→ **ACTIVITY**:
State the number of lines in these records holding "emph". Say nothing more.

→ **DATA FOR THIS EXERCISE**:
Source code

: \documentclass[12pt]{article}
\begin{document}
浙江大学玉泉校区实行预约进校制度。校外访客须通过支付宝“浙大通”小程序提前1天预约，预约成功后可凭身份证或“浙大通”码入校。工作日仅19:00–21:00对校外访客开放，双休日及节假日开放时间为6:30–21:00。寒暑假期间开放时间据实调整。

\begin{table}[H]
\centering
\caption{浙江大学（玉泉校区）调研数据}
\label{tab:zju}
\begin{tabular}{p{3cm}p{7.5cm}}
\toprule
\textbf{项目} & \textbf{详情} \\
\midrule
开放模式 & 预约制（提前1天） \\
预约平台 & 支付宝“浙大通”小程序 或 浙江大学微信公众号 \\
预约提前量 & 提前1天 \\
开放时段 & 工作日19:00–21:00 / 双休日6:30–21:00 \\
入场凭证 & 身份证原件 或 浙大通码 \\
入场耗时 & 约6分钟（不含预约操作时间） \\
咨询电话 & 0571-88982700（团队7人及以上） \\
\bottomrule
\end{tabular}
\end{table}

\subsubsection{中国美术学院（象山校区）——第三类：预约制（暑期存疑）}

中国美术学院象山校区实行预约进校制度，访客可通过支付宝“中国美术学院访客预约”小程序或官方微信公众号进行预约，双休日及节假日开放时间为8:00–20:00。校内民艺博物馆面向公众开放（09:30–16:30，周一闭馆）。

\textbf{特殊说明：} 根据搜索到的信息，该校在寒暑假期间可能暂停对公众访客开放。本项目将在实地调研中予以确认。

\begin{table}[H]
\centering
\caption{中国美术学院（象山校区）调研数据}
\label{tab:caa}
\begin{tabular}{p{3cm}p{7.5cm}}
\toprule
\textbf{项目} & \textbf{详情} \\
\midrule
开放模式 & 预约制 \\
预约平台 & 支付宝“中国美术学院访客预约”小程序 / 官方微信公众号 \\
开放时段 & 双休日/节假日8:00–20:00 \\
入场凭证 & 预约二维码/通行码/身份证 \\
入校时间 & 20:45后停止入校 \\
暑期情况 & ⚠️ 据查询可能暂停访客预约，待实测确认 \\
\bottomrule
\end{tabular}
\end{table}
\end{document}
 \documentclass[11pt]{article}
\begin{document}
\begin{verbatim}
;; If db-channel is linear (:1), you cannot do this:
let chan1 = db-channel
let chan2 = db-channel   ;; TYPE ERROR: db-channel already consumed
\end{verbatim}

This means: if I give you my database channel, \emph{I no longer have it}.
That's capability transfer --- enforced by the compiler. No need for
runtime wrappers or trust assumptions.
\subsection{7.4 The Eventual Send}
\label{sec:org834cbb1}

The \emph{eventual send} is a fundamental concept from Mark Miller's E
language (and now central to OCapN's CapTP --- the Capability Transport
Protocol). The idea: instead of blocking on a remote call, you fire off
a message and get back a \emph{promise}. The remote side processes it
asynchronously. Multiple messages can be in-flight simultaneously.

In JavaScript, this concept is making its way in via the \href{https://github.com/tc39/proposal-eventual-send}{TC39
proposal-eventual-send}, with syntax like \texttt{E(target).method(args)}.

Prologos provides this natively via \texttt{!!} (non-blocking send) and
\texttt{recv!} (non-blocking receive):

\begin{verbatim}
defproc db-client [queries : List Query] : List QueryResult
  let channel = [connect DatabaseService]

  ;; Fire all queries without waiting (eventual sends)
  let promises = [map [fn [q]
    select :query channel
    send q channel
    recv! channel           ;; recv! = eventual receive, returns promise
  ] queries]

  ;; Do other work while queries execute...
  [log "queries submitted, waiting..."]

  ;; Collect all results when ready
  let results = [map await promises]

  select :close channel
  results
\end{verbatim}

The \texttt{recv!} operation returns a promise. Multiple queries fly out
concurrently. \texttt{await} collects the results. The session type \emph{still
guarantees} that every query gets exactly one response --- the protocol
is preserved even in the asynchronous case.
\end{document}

→ **ANSWER BOX**:
4